YOUR TASK =>
Your answer must be the full set of entries, reproduced exactly.

##########

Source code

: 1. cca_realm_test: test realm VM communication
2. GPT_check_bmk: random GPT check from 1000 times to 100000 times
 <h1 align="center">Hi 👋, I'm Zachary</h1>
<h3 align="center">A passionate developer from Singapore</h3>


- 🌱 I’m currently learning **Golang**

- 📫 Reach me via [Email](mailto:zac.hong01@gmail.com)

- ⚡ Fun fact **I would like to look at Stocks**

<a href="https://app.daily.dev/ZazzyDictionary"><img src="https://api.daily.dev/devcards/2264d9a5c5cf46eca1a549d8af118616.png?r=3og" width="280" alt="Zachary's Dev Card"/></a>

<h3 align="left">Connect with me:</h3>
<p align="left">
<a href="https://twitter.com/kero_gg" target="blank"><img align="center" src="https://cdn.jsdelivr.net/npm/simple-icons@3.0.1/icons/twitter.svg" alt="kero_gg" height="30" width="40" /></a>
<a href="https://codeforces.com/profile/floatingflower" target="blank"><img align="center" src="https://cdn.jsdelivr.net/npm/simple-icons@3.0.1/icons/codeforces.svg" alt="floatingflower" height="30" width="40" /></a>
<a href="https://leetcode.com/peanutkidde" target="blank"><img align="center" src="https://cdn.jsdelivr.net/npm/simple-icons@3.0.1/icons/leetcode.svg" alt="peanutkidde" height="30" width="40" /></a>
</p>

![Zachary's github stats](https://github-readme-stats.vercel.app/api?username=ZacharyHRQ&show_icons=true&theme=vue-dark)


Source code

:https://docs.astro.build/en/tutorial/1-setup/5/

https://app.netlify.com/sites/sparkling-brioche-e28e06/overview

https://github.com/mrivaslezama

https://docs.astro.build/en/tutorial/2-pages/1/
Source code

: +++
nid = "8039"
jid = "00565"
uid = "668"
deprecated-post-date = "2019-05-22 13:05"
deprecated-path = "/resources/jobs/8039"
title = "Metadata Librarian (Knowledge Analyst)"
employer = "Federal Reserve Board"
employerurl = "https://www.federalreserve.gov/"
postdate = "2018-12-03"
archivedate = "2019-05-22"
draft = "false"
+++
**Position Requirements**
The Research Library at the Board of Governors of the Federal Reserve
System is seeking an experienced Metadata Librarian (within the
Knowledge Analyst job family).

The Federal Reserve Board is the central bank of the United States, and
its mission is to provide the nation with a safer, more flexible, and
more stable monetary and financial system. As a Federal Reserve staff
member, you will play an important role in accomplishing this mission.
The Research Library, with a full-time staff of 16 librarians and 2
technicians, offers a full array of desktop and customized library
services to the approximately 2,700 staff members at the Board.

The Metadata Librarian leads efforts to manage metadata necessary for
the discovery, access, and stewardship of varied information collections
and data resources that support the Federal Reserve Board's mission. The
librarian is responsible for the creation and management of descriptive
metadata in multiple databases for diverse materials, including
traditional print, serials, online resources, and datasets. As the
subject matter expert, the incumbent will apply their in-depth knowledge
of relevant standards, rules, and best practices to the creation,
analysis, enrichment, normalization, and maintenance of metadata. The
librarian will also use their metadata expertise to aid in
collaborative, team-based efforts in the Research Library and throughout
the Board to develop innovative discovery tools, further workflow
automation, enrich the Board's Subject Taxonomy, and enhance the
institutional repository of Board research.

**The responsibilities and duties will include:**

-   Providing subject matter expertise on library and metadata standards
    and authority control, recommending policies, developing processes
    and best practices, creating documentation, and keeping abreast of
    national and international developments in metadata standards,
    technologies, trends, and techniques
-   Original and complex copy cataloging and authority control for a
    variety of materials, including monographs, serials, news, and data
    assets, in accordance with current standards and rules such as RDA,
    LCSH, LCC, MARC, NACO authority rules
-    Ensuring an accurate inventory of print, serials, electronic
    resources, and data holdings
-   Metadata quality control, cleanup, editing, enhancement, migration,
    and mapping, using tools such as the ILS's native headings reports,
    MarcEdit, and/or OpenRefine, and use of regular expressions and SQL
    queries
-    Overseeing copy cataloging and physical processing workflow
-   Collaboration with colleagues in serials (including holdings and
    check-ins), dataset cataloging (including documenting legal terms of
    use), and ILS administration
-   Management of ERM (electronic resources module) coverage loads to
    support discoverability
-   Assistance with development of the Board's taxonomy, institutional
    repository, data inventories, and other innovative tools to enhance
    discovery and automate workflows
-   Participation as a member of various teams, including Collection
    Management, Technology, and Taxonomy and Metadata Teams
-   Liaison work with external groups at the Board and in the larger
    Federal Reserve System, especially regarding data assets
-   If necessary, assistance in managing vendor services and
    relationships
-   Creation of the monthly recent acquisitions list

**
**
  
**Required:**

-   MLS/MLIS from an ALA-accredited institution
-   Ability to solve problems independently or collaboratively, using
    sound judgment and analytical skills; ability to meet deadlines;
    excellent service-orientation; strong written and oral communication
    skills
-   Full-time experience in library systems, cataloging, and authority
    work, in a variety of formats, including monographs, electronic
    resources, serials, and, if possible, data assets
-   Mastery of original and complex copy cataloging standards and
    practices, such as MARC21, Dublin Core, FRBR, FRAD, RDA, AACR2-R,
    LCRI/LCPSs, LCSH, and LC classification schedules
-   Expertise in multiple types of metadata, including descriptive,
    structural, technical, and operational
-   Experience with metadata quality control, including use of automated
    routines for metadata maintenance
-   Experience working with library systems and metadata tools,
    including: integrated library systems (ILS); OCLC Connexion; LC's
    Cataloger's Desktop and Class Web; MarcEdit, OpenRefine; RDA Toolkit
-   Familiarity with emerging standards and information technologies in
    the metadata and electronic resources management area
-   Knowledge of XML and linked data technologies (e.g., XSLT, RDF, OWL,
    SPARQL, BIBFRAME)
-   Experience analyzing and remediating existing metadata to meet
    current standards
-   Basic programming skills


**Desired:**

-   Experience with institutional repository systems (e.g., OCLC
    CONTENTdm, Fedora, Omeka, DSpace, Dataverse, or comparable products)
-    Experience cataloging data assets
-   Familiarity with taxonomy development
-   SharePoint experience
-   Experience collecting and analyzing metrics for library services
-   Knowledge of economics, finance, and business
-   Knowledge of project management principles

##########

RESPONSE =>
Source code

: 1. cca_realm_test: test realm VM communication
2. GPT_check_bmk: random GPT check from 1000 times to 100000 times
 <h1 align="center">Hi 👋, I'm Zachary</h1>
<h3 align="center">A passionate developer from Singapore</h3>


- 🌱 I’m currently learning **Golang**

- 📫 Reach me via [Email](mailto:zac.hong01@gmail.com)

- ⚡ Fun fact **I would like to look at Stocks**

<a href="https://app.daily.dev/ZazzyDictionary"><img src="https://api.daily.dev/devcards/2264d9a5c5cf46eca1a549d8af118616.png?r=3og" width="280" alt="Zachary's Dev Card"/></a>

<h3 align="left">Connect with me:</h3>
<p align="left">
<a href="https://twitter.com/kero_gg" target="blank"><img align="center" src="https://cdn.jsdelivr.net/npm/simple-icons@3.0.1/icons/twitter.svg" alt="kero_gg" height="30" width="40" /></a>
<a href="https://codeforces.com/profile/floatingflower" target="blank"><img align="center" src="https://cdn.jsdelivr.net/npm/simple-icons@3.0.1/icons/codeforces.svg" alt="floatingflower" height="30" width="40" /></a>
<a href="https://leetcode.com/peanutkidde" target="blank"><img align="center" src="https://cdn.jsdelivr.net/npm/simple-icons@3.0.1/icons/leetcode.svg" alt="peanutkidde" height="30" width="40" /></a>
</p>

![Zachary's github stats](https://github-readme-stats.vercel.app/api?username=ZacharyHRQ&show_icons=true&theme=vue-dark)


Source code

:https://docs.astro.build/en/tutorial/1-setup/5/

https://app.netlify.com/sites/sparkling-brioche-e28e06/overview

https://github.com/mrivaslezama

https://docs.astro.build/en/tutorial/2-pages/1/
Source code

: +++
nid = "8039"
jid = "00565"
uid = "668"
deprecated-post-date = "2019-05-22 13:05"
deprecated-path = "/resources/jobs/8039"
title = "Metadata Librarian (Knowledge Analyst)"
employer = "Federal Reserve Board"
employerurl = "https://www.federalreserve.gov/"
postdate = "2018-12-03"
archivedate = "2019-05-22"
draft = "false"
+++
**Position Requirements**
The Research Library at the Board of Governors of the Federal Reserve
System is seeking an experienced Metadata Librarian (within the
Knowledge Analyst job family).

The Federal Reserve Board is the central bank of the United States, and
its mission is to provide the nation with a safer, more flexible, and
more stable monetary and financial system. As a Federal Reserve staff
member, you will play an important role in accomplishing this mission.
The Research Library, with a full-time staff of 16 librarians and 2
technicians, offers a full array of desktop and customized library
services to the approximately 2,700 staff members at the Board.

The Metadata Librarian leads efforts to manage metadata necessary for
the discovery, access, and stewardship of varied information collections
and data resources that support the Federal Reserve Board's mission. The
librarian is responsible for the creation and management of descriptive
metadata in multiple databases for diverse materials, including
traditional print, serials, online resources, and datasets. As the
subject matter expert, the incumbent will apply their in-depth knowledge
of relevant standards, rules, and best practices to the creation,
analysis, enrichment, normalization, and maintenance of metadata. The
librarian will also use their metadata expertise to aid in
collaborative, team-based efforts in the Research Library and throughout
the Board to develop innovative discovery tools, further workflow
automation, enrich the Board's Subject Taxonomy, and enhance the
institutional repository of Board research.

**The responsibilities and duties will include:**

-   Providing subject matter expertise on library and metadata standards
    and authority control, recommending policies, developing processes
    and best practices, creating documentation, and keeping abreast of
    national and international developments in metadata standards,
    technologies, trends, and techniques
-   Original and complex copy cataloging and authority control for a
    variety of materials, including monographs, serials, news, and data
    assets, in accordance with current standards and rules such as RDA,
    LCSH, LCC, MARC, NACO authority rules
-    Ensuring an accurate inventory of print, serials, electronic
    resources, and data holdings
-   Metadata quality control, cleanup, editing, enhancement, migration,
    and mapping, using tools such as the ILS's native headings reports,
    MarcEdit, and/or OpenRefine, and use of regular expressions and SQL
    queries
-    Overseeing copy cataloging and physical processing workflow
-   Collaboration with colleagues in serials (including holdings and
    check-ins), dataset cataloging (including documenting legal terms of
    use), and ILS administration
-   Management of ERM (electronic resources module) coverage loads to
    support discoverability
-   Assistance with development of the Board's taxonomy, institutional
    repository, data inventories, and other innovative tools to enhance
    discovery and automate workflows
-   Participation as a member of various teams, including Collection
    Management, Technology, and Taxonomy and Metadata Teams
-   Liaison work with external groups at the Board and in the larger
    Federal Reserve System, especially regarding data assets
-   If necessary, assistance in managing vendor services and
    relationships
-   Creation of the monthly recent acquisitions list

**
**
  
**Required:**

-   MLS/MLIS from an ALA-accredited institution
-   Ability to solve problems independently or collaboratively, using
    sound judgment and analytical skills; ability to meet deadlines;
    excellent service-orientation; strong written and oral communication
    skills
-   Full-time experience in library systems, cataloging, and authority
    work, in a variety of formats, including monographs, electronic
    resources, serials, and, if possible, data assets
-   Mastery of original and complex copy cataloging standards and
    practices, such as MARC21, Dublin Core, FRBR, FRAD, RDA, AACR2-R,
    LCRI/LCPSs, LCSH, and LC classification schedules
-   Expertise in multiple types of metadata, including descriptive,
    structural, technical, and operational
-   Experience with metadata quality control, including use of automated
    routines for metadata maintenance
-   Experience working with library systems and metadata tools,
    including: integrated library systems (ILS); OCLC Connexion; LC's
    Cataloger's Desktop and Class Web; MarcEdit, OpenRefine; RDA Toolkit
-   Familiarity with emerging standards and information technologies in
    the metadata and electronic resources management area
-   Knowledge of XML and linked data technologies (e.g., XSLT, RDF, OWL,
    SPARQL, BIBFRAME)
-   Experience analyzing and remediating existing metadata to meet
    current standards
-   Basic programming skills


**Desired:**

-   Experience with institutional repository systems (e.g., OCLC
    CONTENTdm, Fedora, Omeka, DSpace, Dataverse, or comparable products)
-    Experience cataloging data assets
-   Familiarity with taxonomy development
-   SharePoint experience
-   Experience collecting and analyzing metrics for library services
-   Knowledge of economics, finance, and business
-   Knowledge of project management principles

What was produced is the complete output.